● **Task brief**
The answer must be an exact reproduction of the lines from the start of the records below through the line containing "How about this?", and nothing more.

>>>>

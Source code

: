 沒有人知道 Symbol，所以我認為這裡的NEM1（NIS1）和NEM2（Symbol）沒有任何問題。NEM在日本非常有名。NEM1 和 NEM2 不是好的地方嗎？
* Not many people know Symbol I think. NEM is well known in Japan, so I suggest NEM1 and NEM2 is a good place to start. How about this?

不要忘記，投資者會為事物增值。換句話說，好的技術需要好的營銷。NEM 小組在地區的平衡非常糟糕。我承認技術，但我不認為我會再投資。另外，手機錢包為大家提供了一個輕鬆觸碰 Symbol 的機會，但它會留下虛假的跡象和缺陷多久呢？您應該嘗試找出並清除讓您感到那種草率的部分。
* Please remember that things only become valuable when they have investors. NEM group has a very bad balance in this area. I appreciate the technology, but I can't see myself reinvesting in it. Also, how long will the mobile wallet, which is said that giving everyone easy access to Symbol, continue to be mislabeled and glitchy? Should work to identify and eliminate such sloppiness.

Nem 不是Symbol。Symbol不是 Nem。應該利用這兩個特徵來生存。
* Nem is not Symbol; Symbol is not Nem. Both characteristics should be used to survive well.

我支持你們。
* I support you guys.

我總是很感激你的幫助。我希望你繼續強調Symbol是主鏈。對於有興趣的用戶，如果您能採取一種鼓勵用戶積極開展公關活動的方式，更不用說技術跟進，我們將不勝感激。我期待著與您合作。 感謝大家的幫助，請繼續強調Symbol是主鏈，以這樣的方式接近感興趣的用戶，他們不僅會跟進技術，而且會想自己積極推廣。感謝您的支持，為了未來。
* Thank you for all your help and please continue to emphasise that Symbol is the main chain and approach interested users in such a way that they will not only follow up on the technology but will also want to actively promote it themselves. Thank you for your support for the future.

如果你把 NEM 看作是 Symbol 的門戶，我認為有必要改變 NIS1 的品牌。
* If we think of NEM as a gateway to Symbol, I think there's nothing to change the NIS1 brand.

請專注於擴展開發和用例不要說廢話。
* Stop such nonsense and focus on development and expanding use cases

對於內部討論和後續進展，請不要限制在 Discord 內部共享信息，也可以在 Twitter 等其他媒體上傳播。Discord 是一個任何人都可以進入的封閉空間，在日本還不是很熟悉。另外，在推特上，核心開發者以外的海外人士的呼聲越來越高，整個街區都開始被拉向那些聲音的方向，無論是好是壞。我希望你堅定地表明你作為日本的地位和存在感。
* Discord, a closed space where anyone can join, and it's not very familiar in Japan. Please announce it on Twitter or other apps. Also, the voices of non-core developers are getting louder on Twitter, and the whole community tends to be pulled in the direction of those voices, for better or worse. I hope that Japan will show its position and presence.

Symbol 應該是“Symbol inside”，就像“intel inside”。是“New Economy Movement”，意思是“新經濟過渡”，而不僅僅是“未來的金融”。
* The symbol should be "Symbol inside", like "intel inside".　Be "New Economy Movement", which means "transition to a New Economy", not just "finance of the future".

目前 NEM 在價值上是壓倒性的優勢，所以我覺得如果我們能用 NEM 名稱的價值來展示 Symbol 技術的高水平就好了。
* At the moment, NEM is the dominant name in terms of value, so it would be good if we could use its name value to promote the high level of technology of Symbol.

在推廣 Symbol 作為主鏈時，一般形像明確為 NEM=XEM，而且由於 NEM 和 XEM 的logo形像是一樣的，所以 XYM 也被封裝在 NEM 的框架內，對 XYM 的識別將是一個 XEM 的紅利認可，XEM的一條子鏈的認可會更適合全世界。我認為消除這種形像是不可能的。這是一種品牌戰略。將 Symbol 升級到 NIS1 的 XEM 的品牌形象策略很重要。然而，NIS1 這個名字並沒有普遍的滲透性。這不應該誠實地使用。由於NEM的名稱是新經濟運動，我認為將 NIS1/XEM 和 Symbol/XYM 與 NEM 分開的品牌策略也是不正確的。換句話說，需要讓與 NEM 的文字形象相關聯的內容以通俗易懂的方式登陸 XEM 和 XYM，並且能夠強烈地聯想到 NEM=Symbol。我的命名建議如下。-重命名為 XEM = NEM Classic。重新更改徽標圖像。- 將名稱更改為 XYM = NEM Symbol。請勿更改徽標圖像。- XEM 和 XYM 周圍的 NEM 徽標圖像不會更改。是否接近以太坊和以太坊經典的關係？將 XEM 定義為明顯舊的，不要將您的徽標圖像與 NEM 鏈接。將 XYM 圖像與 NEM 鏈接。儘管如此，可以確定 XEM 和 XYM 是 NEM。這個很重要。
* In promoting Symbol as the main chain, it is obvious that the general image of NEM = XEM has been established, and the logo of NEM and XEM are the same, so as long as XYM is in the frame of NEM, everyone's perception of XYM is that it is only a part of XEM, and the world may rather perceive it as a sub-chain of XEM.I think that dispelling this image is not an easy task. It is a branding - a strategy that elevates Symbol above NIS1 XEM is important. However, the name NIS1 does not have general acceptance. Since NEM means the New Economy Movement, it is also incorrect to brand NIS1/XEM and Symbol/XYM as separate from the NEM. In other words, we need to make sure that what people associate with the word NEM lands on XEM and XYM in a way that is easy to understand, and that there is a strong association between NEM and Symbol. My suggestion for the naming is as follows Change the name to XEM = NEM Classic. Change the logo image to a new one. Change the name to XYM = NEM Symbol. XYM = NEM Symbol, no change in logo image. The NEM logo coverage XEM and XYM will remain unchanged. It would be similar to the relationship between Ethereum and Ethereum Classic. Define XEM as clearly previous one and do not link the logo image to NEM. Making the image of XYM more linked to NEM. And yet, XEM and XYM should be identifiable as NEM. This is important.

<<<<

● **Response area**
Source code

: 沒有人知道 Symbol，所以我認為這裡的NEM1（NIS1）和NEM2（Symbol）沒有任何問題。NEM在日本非常有名。NEM1 和 NEM2 不是好的地方嗎？
* Not many people know Symbol I think. NEM is well known in Japan, so I suggest NEM1 and NEM2 is a good place to start. How about this?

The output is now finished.